Com a chegada do século 20, a aplicação das “leis da feiura” tornou-se bastante incomum. Entretanto, elas não foram revogadas até a década de 1970, graças à pressão do movimento pelos direitos dos deficientes.

“Em 1970, na cidade de Omaha (Nebraska), um polícia queria prender um sem-abrigo, mas não tinha motivo para fazê-lo, porque o homem não estava a pedir esmola, bêbado ou desordeiro. No entanto, o polícia encontrou a lei sobre pessoas feias e quis aplicá-la”, disse Schweik.

“Um juiz rejeitou a alegação do polícia, dizendo: ‘Devo permitir a prisão dos filhos do meu vizinho se eles forem feios? Um jornal local publicou a história, e grupos de ativistas começaram a organizar-se para exigir a revogação da regra”, continuou.

“A propósito, a manchete usada pelo jornal: ‘Lei da mendicância só pune os feios‘ é a razão pela qual hoje conhecemos esses instrumentos como ‘leis da feiura’. Isso, apesar do facto de que a palavra feio não aparece em nenhuma delas”, concluiu.

E embora nem todas as cidades tenham revogado as suas leis, a aprovação da Lei dos Americanos com Deficiência (ADA) pelo Congresso dos EUA em 1990 tornou-as ineficazes na prática. A ADA proíbe qualquer tipo de discriminação contra pessoas com deficiências físicas ou intelectuais.

Apesar da revogação oficial das regras, os especialistas afirmam que as consequências não foram superadas.

“O espírito dessas leis ainda está arraigado no subconsciente das pessoas e das instituições e isso é visto na maneira como as pessoas com deficiência são tratadas ainda hoje, pois ainda são vistas como se fossem crianças”, disse Mangual.

Schweik também afirmou que “a cultura das ‘leis da feiura’ ainda está muito viva” e disse que o atual presidente dos EUA, Donald Trump, é um dos que contribuíram para isso.

“Trump forjou a sua carreira política no início da década de 1990 a fazer campanha contra os sem-abrigo e deficientes físicos na afluente Quinta Avenida de Nova Iorque, o que o deixou ressentido porque isso ‘degradou’ a área ao redor da Trump Tower“, lembrou.

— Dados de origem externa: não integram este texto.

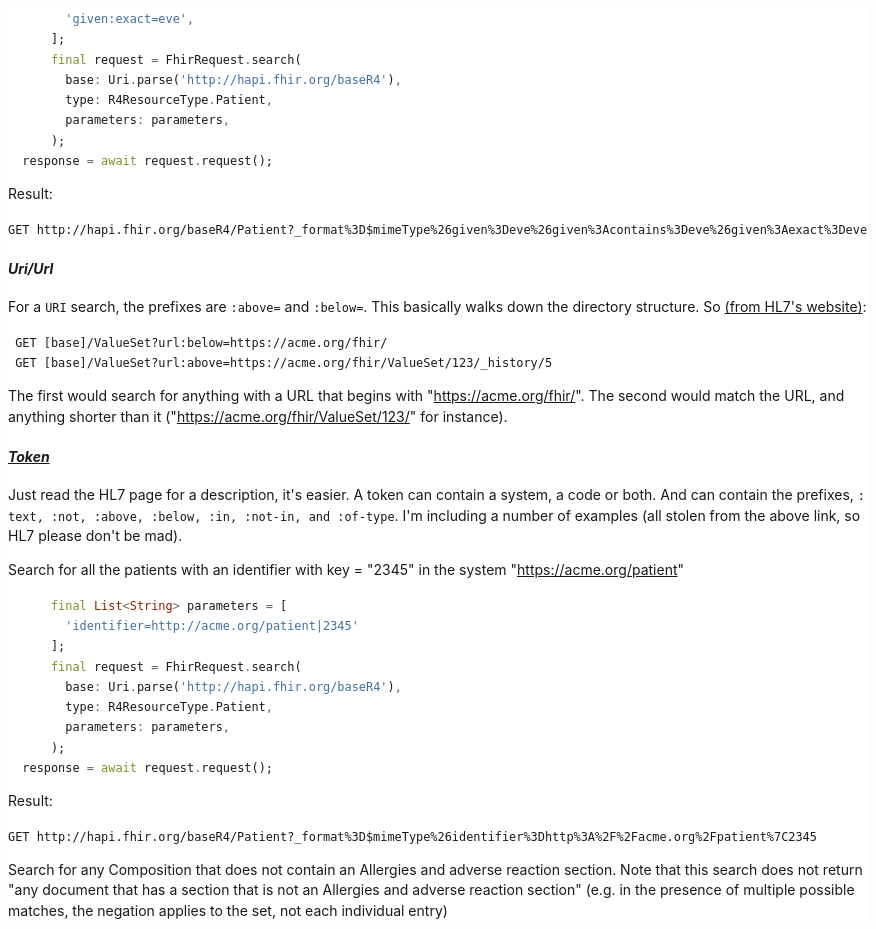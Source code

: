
 ```dart
        'given:exact=eve',
      ];
      final request = FhirRequest.search(
        base: Uri.parse('http://hapi.fhir.org/baseR4'),
        type: R4ResourceType.Patient,
        parameters: parameters,
      );
  response = await request.request();
```
Result: 
```
GET http://hapi.fhir.org/baseR4/Patient?_format%3D$mimeType%26given%3Deve%26given%3Acontains%3Deve%26given%3Aexact%3Deve
```
#### *Uri/Url*
For a ```URI``` search, the prefixes are ```:above=``` and ```:below=```. This basically walks down the directory structure. So [(from HL7's website)](https://www.hl7.org/fhir/search.html#uri):
```
 GET [base]/ValueSet?url:below=https://acme.org/fhir/
 GET [base]/ValueSet?url:above=https://acme.org/fhir/ValueSet/123/_history/5
 ```
 The first would search for anything with a URL that begins with "https://acme.org/fhir/". The second would match the URL, and anything shorter than it ("https://acme.org/fhir/ValueSet/123/" for instance).

 #### [*Token*](https://www.hl7.org/fhir/search.html#token)
Just read the HL7 page for a description, it's easier. A token can contain a system, a code or both. And can contain the prefixes, ```:text, :not, :above, :below, :in, :not-in, and :of-type```. I'm including a number of examples (all stolen from the above link, so HL7 please don't be mad).

Search for all the patients with an identifier with key = "2345" in the system "https://acme.org/patient"
```dart
      final List<String> parameters = [
        'identifier=http://acme.org/patient|2345'
      ];
      final request = FhirRequest.search(
        base: Uri.parse('http://hapi.fhir.org/baseR4'),
        type: R4ResourceType.Patient,
        parameters: parameters,
      );
  response = await request.request();
```
Result:
```
GET http://hapi.fhir.org/baseR4/Patient?_format%3D$mimeType%26identifier%3Dhttp%3A%2F%2Facme.org%2Fpatient%7C2345
```
Search for any Composition that does not contain an Allergies and adverse reaction section. Note that this search does not return "any document that has a section that is not an Allergies and adverse reaction section" (e.g. in the presence of multiple possible matches, the negation applies to the set, not each individual entry)
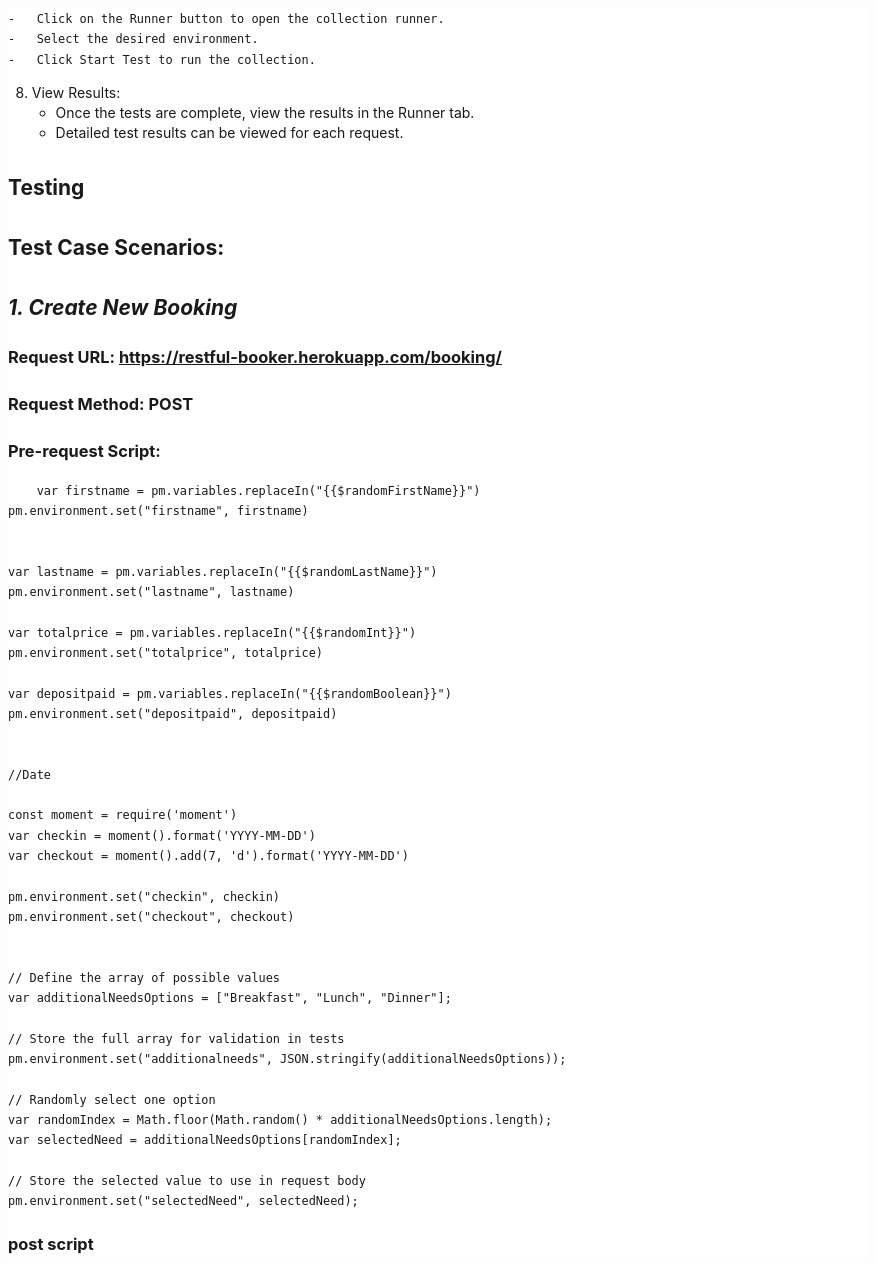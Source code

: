     -   Click on the Runner button to open the collection runner.
    -   Select the desired environment.
    -   Click Start Test to run the collection.
8. View Results:
    -   Once the tests are complete, view the results in the Runner tab.
    -   Detailed test results can be viewed for each request.

## **Testing**

## Test Case Scenarios:

## _**1. Create New Booking**_

### Request URL: https://restful-booker.herokuapp.com/booking/
### Request Method: POST
### Pre-request Script:
```console 
    var firstname = pm.variables.replaceIn("{{$randomFirstName}}")
pm.environment.set("firstname", firstname)


var lastname = pm.variables.replaceIn("{{$randomLastName}}")
pm.environment.set("lastname", lastname)

var totalprice = pm.variables.replaceIn("{{$randomInt}}")
pm.environment.set("totalprice", totalprice)

var depositpaid = pm.variables.replaceIn("{{$randomBoolean}}")
pm.environment.set("depositpaid", depositpaid)


//Date

const moment = require('moment')
var checkin = moment().format('YYYY-MM-DD')
var checkout = moment().add(7, 'd').format('YYYY-MM-DD')

pm.environment.set("checkin", checkin)
pm.environment.set("checkout", checkout)


// Define the array of possible values
var additionalNeedsOptions = ["Breakfast", "Lunch", "Dinner"];

// Store the full array for validation in tests
pm.environment.set("additionalneeds", JSON.stringify(additionalNeedsOptions));

// Randomly select one option
var randomIndex = Math.floor(Math.random() * additionalNeedsOptions.length);
var selectedNeed = additionalNeedsOptions[randomIndex];

// Store the selected value to use in request body
pm.environment.set("selectedNeed", selectedNeed);

```
### post script
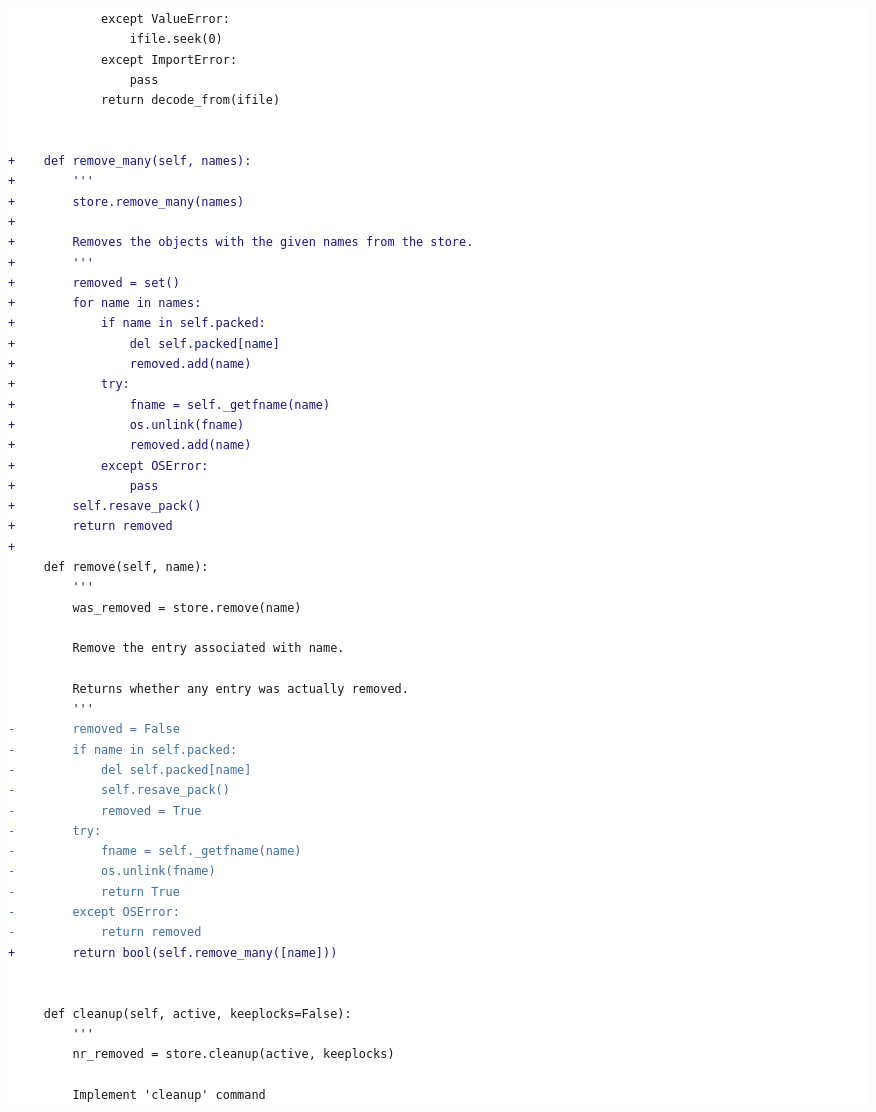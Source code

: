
 ```diff
             except ValueError:
                 ifile.seek(0)
             except ImportError:
                 pass
             return decode_from(ifile)
 
 
+    def remove_many(self, names):
+        '''
+        store.remove_many(names)
+
+        Removes the objects with the given names from the store.
+        '''
+        removed = set()
+        for name in names:
+            if name in self.packed:
+                del self.packed[name]
+                removed.add(name)
+            try:
+                fname = self._getfname(name)
+                os.unlink(fname)
+                removed.add(name)
+            except OSError:
+                pass
+        self.resave_pack()
+        return removed
+
     def remove(self, name):
         '''
         was_removed = store.remove(name)
 
         Remove the entry associated with name.
 
         Returns whether any entry was actually removed.
         '''
-        removed = False
-        if name in self.packed:
-            del self.packed[name]
-            self.resave_pack()
-            removed = True
-        try:
-            fname = self._getfname(name)
-            os.unlink(fname)
-            return True
-        except OSError:
-            return removed
+        return bool(self.remove_many([name]))
 
 
     def cleanup(self, active, keeplocks=False):
         '''
         nr_removed = store.cleanup(active, keeplocks)
 
         Implement 'cleanup' command
```
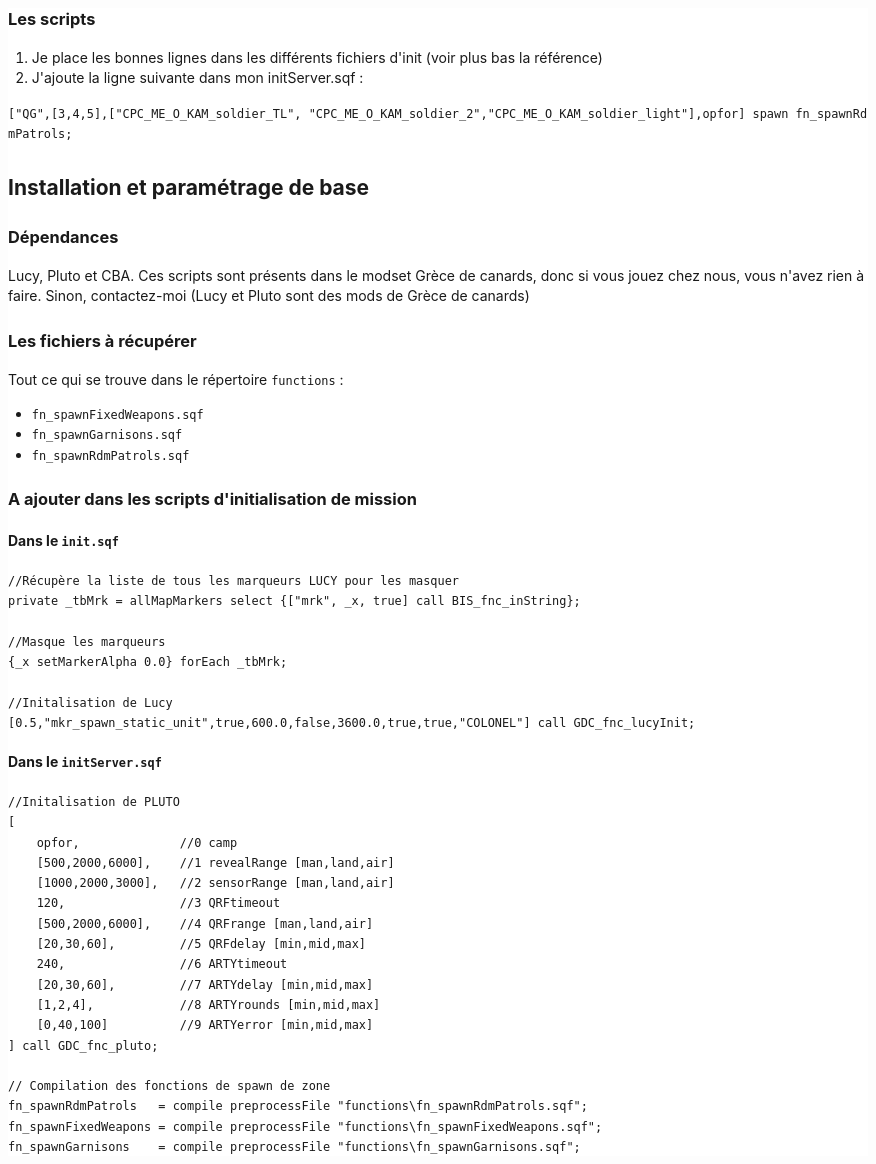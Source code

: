 ### Les scripts

1. Je place les bonnes lignes dans les différents fichiers d'init (voir plus bas la référence)
2. J'ajoute la ligne suivante dans mon initServer.sqf :

```
["QG",[3,4,5],["CPC_ME_O_KAM_soldier_TL", "CPC_ME_O_KAM_soldier_2","CPC_ME_O_KAM_soldier_light"],opfor] spawn fn_spawnRdmPatrols;
```

## Installation et paramétrage de base

### Dépendances

Lucy, Pluto et CBA. Ces scripts sont présents dans le modset Grèce de canards, donc si vous jouez chez nous, vous n'avez rien à faire. Sinon, contactez-moi (Lucy et Pluto sont des mods de Grèce de canards)

### Les fichiers à récupérer

Tout ce qui se trouve dans le répertoire ```functions``` :

* ```fn_spawnFixedWeapons.sqf```
* ```fn_spawnGarnisons.sqf```
* ```fn_spawnRdmPatrols.sqf```

### A ajouter dans les scripts d'initialisation de mission

#### Dans le ```init.sqf```

```
//Récupère la liste de tous les marqueurs LUCY pour les masquer
private _tbMrk = allMapMarkers select {["mrk", _x, true] call BIS_fnc_inString};

//Masque les marqueurs
{_x setMarkerAlpha 0.0} forEach _tbMrk;

//Initalisation de Lucy
[0.5,"mkr_spawn_static_unit",true,600.0,false,3600.0,true,true,"COLONEL"] call GDC_fnc_lucyInit;
```

#### Dans le ```initServer.sqf```

```
//Initalisation de PLUTO
[
	opfor,		        //0 camp
	[500,2000,6000],	//1 revealRange [man,land,air]
	[1000,2000,3000],	//2 sensorRange [man,land,air]
	120,			    //3 QRFtimeout
	[500,2000,6000],	//4 QRFrange [man,land,air]
	[20,30,60],		    //5 QRFdelay [min,mid,max]
	240,			    //6 ARTYtimeout
	[20,30,60],		    //7 ARTYdelay [min,mid,max]
	[1,2,4],		    //8 ARTYrounds [min,mid,max]
	[0,40,100]		    //9 ARTYerror [min,mid,max]
] call GDC_fnc_pluto;

// Compilation des fonctions de spawn de zone
fn_spawnRdmPatrols   = compile preprocessFile "functions\fn_spawnRdmPatrols.sqf";
fn_spawnFixedWeapons = compile preprocessFile "functions\fn_spawnFixedWeapons.sqf";
fn_spawnGarnisons    = compile preprocessFile "functions\fn_spawnGarnisons.sqf";
```
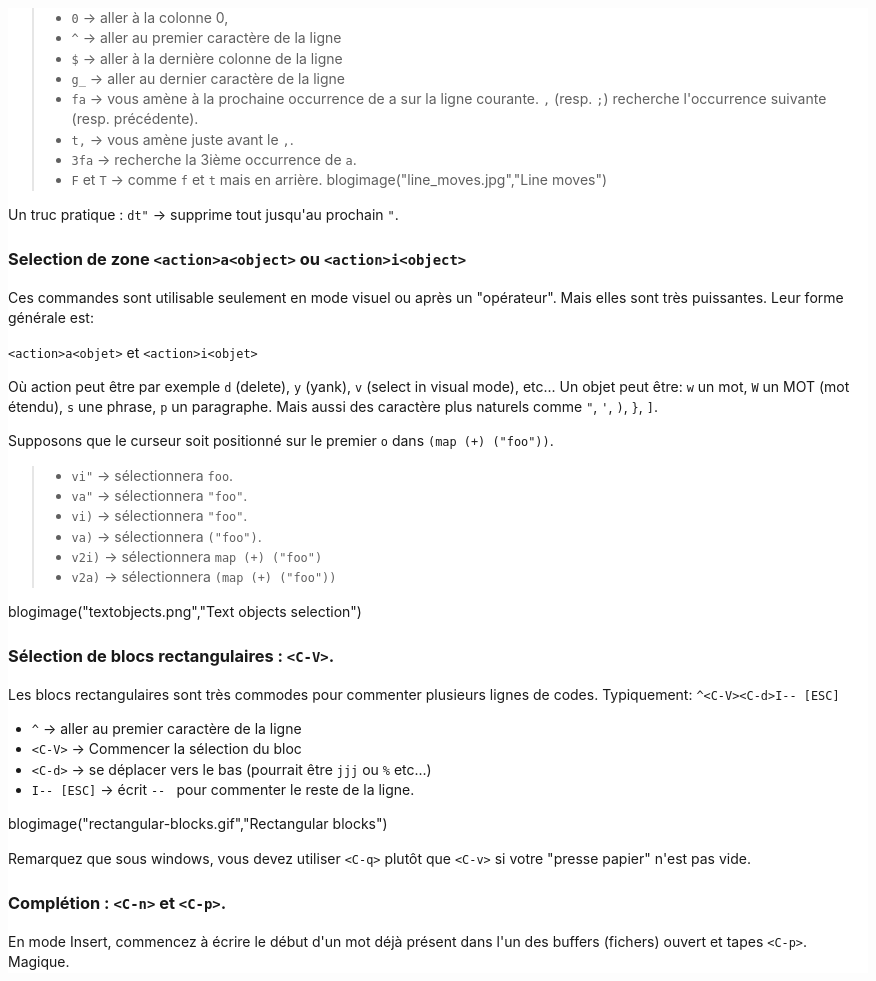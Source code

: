 > - `0` → aller à la colonne 0,
> - `^` → aller au premier caractère de la ligne
> - `$` → aller à la dernière colonne de la ligne
> - `g_` → aller au dernier caractère de la ligne
> - `fa` → vous amène à la prochaine occurrence de a sur la ligne courante. `,` (resp. `;`) recherche l'occurrence suivante (resp. précédente).
> - `t,` → vous amène juste avant le `,`.
> - `3fa` → recherche la 3ième occurrence de `a`.
> - `F` et `T` → comme `f` et `t` mais en arrière.
> blogimage("line_moves.jpg","Line moves")

Un truc pratique : `dt"` → supprime tout jusqu'au prochain `"`.

### Selection de zone `<action>a<object>` ou `<action>i<object>`

Ces commandes sont utilisable seulement en mode visuel ou après un "opérateur".
Mais elles sont très puissantes. Leur forme générale est:

`<action>a<objet>` et `<action>i<objet>`

Où action peut être par exemple `d` (delete), `y` (yank), `v` (select in visual mode), etc...
Un objet peut être: `w` un mot, `W` un MOT (mot étendu), `s` une phrase, `p` un paragraphe. Mais aussi des caractère plus naturels comme `"`, `'`, `)`, `}`, `]`.

Supposons que le curseur soit positionné sur le premier `o` dans `(map (+) ("foo"))`.

> - `vi"` → sélectionnera `foo`.
> - `va"` → sélectionnera `"foo"`.
> - `vi)` → sélectionnera `"foo"`.
> - `va)` → sélectionnera `("foo")`.
> - `v2i)` → sélectionnera `map (+) ("foo")`
> - `v2a)` → sélectionnera `(map (+) ("foo"))`

blogimage("textobjects.png","Text objects selection")

### Sélection de blocs rectangulaires : `<C-V>`.

Les blocs rectangulaires sont très commodes pour commenter plusieurs lignes de codes.
Typiquement: `^<C-V><C-d>I-- [ESC]`

- `^` → aller au premier caractère de la ligne
- `<C-V>` → Commencer la sélection du bloc
- `<C-d>` → se déplacer vers le bas (pourrait être `jjj` ou `%` etc...)
- `I-- [ESC]` → écrit `-- ` pour commenter le reste de la ligne.

blogimage("rectangular-blocks.gif","Rectangular blocks")

Remarquez que sous windows, vous devez utiliser `<C-q>` plutôt que `<C-v>` si votre "presse papier" n'est pas vide.

### Complétion : `<C-n>` et `<C-p>`.

En mode Insert, commencez à écrire le début d'un mot déjà présent dans l'un des buffers (fichers) ouvert et tapes `<C-p>`. Magique.


[Vim]: http://www.vim.org
[vim]: http://www.vim.org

“Hoje, em vez de decretos, as cidades estão a usar formas mais subtis de manter afastadas as pessoas que os outros consideram inestéticas, como a instalação de bancos e outros móveis de rua em praças e estações de metro ou comboio que impedem que os pedintes permaneçam por muito tempo ou durmam nesses locais”, disse.